PROVIDED INFORMATION section start

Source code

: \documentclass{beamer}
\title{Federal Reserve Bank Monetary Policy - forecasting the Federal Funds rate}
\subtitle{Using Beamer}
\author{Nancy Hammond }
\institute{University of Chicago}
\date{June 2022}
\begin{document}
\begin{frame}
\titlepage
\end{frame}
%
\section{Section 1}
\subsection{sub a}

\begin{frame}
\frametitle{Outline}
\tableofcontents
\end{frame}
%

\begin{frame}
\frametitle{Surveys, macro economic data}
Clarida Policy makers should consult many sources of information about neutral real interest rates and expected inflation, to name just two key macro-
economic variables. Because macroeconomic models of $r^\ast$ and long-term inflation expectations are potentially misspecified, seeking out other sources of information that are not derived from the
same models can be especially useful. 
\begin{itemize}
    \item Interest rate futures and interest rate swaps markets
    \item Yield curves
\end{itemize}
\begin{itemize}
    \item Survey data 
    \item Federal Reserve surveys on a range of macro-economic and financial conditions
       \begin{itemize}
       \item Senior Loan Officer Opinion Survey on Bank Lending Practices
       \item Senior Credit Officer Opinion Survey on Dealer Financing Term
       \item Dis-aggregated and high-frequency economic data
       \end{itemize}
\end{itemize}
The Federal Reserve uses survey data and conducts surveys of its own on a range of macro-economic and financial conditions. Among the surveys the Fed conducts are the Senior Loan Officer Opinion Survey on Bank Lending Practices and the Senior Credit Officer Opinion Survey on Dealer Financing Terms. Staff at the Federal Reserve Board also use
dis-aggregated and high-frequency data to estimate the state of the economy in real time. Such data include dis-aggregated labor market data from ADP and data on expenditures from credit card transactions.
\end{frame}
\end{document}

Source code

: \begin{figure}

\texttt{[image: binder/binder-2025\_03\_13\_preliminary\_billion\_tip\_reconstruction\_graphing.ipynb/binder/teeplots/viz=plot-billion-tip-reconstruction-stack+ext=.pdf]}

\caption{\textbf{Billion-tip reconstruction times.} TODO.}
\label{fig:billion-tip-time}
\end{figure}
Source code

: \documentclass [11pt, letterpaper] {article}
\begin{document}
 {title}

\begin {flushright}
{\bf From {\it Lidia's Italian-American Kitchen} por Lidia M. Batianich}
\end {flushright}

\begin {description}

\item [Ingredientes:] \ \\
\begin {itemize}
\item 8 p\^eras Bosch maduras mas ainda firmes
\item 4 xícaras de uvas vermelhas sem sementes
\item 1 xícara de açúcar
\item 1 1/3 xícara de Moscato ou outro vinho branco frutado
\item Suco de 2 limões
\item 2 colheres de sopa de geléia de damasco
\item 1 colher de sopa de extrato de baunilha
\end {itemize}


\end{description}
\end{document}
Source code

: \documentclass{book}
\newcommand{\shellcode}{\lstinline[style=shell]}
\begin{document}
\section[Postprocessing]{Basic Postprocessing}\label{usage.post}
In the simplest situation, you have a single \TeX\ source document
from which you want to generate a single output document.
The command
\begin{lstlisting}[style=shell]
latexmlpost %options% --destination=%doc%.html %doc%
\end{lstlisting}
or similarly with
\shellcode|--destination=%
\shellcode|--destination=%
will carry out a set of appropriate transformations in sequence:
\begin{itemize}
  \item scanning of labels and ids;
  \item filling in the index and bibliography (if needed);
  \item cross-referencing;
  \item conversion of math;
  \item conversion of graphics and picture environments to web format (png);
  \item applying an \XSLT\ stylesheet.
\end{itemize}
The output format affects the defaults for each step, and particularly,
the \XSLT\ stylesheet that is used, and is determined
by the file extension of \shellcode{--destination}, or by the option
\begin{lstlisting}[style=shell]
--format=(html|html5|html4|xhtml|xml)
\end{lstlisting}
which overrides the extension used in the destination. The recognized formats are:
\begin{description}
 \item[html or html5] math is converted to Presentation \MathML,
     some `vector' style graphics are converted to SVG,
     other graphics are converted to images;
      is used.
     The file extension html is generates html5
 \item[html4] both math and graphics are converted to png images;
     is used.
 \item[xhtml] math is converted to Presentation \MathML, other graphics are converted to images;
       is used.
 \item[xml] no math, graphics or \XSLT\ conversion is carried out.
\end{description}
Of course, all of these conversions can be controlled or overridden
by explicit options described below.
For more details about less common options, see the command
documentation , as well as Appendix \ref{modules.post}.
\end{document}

PROVIDED INFORMATION section end

**WHAT THE EXERCISE ASKS**
From the records above, tally every line that contains the string "stylesheet"; the reply consists of that number alone.

**ANSWER TO THE EXERCISE**
2